Input:
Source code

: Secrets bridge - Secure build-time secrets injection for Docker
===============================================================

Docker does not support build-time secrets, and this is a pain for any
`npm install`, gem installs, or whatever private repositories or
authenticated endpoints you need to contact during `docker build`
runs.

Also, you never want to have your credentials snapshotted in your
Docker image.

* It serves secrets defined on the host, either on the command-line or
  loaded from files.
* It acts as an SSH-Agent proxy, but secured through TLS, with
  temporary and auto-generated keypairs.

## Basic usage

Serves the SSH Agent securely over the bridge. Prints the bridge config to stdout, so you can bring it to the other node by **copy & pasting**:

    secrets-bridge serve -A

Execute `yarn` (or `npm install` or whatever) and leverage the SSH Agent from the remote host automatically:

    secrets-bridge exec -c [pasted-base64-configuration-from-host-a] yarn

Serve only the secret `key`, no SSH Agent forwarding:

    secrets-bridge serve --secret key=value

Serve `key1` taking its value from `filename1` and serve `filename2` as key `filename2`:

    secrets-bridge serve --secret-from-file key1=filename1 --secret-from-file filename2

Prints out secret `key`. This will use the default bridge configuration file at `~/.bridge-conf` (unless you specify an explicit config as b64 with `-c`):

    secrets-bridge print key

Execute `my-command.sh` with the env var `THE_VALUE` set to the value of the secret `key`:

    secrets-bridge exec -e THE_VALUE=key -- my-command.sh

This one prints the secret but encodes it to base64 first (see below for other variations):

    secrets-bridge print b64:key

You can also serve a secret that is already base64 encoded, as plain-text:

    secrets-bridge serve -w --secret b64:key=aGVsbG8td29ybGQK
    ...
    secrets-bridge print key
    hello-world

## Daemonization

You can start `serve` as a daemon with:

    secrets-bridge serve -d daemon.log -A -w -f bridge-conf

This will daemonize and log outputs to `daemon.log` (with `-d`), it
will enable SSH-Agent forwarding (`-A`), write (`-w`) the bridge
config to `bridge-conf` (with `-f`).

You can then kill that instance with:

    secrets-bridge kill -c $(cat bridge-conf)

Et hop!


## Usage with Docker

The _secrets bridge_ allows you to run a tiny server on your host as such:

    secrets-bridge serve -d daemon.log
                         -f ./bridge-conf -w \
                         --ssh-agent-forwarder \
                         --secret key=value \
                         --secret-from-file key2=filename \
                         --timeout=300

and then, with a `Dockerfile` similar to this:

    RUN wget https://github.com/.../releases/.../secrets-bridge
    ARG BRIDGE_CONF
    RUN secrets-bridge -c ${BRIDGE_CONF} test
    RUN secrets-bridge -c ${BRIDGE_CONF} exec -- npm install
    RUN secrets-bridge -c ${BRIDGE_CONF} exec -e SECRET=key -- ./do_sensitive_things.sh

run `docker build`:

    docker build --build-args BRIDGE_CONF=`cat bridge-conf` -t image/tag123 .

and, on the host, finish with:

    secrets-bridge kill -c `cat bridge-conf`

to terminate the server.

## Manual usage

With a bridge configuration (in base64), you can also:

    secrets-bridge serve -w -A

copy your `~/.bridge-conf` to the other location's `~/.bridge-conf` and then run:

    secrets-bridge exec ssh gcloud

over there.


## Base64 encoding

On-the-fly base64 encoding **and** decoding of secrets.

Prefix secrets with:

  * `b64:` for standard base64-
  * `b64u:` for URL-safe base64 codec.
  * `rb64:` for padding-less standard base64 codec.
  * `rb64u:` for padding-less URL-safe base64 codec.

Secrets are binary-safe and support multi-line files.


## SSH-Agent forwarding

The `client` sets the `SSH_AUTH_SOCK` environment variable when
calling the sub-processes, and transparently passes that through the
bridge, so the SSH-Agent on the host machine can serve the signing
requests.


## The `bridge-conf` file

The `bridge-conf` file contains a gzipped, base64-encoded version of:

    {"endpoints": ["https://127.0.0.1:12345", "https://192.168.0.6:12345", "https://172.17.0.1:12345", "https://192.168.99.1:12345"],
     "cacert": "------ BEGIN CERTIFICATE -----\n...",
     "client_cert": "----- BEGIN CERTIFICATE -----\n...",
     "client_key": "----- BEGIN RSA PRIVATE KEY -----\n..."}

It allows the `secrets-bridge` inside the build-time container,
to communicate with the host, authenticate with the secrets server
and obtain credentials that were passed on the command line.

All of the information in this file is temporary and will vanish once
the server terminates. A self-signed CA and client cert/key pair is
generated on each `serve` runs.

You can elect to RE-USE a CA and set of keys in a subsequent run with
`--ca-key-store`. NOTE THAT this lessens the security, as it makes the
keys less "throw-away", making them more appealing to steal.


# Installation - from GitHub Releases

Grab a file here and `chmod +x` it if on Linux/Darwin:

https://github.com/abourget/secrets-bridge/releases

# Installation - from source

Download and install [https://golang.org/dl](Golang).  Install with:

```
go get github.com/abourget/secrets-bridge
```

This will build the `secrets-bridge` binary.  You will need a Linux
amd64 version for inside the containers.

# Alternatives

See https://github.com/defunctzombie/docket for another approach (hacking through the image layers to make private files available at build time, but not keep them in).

Exercise aim:
Set apart and copy each line of the records that holds the word "codec".

Exercise answer:
  * `b64u:` for URL-safe base64 codec.
  * `rb64:` for padding-less standard base64 codec.
  * `rb64u:` for padding-less URL-safe base64 codec.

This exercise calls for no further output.